If a line in the entries below holds the string "focused", copy it.

-*-*-

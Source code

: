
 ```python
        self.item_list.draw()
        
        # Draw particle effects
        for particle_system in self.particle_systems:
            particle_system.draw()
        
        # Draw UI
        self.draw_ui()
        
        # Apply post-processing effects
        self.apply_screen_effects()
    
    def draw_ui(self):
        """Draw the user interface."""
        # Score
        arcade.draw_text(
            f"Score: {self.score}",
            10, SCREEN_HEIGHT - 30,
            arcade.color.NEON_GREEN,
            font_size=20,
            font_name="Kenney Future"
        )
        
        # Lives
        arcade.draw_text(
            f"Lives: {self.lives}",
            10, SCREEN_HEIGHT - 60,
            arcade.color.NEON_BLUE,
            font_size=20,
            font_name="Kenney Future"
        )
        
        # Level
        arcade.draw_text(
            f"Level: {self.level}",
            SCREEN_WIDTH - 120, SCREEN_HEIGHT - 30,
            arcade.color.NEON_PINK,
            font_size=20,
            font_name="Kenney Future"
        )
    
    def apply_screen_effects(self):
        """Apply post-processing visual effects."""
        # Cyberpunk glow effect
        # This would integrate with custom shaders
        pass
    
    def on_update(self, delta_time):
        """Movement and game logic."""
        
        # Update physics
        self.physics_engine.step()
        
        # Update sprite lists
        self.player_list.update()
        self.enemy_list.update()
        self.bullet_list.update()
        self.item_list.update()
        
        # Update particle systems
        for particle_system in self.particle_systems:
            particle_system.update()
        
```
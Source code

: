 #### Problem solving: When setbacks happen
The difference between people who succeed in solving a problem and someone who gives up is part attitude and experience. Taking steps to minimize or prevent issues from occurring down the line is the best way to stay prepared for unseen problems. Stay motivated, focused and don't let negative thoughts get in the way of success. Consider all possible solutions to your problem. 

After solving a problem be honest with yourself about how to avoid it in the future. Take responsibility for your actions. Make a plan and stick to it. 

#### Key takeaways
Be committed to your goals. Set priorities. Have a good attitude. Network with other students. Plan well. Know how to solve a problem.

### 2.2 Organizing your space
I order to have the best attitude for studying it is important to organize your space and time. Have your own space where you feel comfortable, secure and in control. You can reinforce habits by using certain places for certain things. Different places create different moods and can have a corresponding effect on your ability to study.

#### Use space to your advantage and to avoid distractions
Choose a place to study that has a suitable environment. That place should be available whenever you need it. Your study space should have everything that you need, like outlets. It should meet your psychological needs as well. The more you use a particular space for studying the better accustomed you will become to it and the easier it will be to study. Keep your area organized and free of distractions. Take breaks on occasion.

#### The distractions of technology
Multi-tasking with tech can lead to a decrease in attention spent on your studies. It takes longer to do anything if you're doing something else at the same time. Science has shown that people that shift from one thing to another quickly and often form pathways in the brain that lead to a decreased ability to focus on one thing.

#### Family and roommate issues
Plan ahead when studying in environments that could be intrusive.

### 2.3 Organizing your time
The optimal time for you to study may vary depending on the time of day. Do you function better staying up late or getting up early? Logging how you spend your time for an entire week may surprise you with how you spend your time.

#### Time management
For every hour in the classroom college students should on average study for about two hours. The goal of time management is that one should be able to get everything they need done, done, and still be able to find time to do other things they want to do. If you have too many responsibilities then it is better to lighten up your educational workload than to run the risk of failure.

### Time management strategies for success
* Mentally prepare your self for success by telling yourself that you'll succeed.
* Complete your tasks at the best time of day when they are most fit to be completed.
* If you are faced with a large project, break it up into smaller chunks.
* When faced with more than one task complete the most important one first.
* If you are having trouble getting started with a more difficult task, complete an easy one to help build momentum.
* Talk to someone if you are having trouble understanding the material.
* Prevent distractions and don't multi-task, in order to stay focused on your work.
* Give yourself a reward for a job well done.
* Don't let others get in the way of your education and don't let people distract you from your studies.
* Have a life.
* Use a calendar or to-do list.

-*-*-

Answer to the problem:
The difference between people who succeed in solving a problem and someone who gives up is part attitude and experience. Taking steps to minimize or prevent issues from occurring down the line is the best way to stay prepared for unseen problems. Stay motivated, focused and don't let negative thoughts get in the way of success. Consider all possible solutions to your problem. 
* Prevent distractions and don't multi-task, in order to stay focused on your work.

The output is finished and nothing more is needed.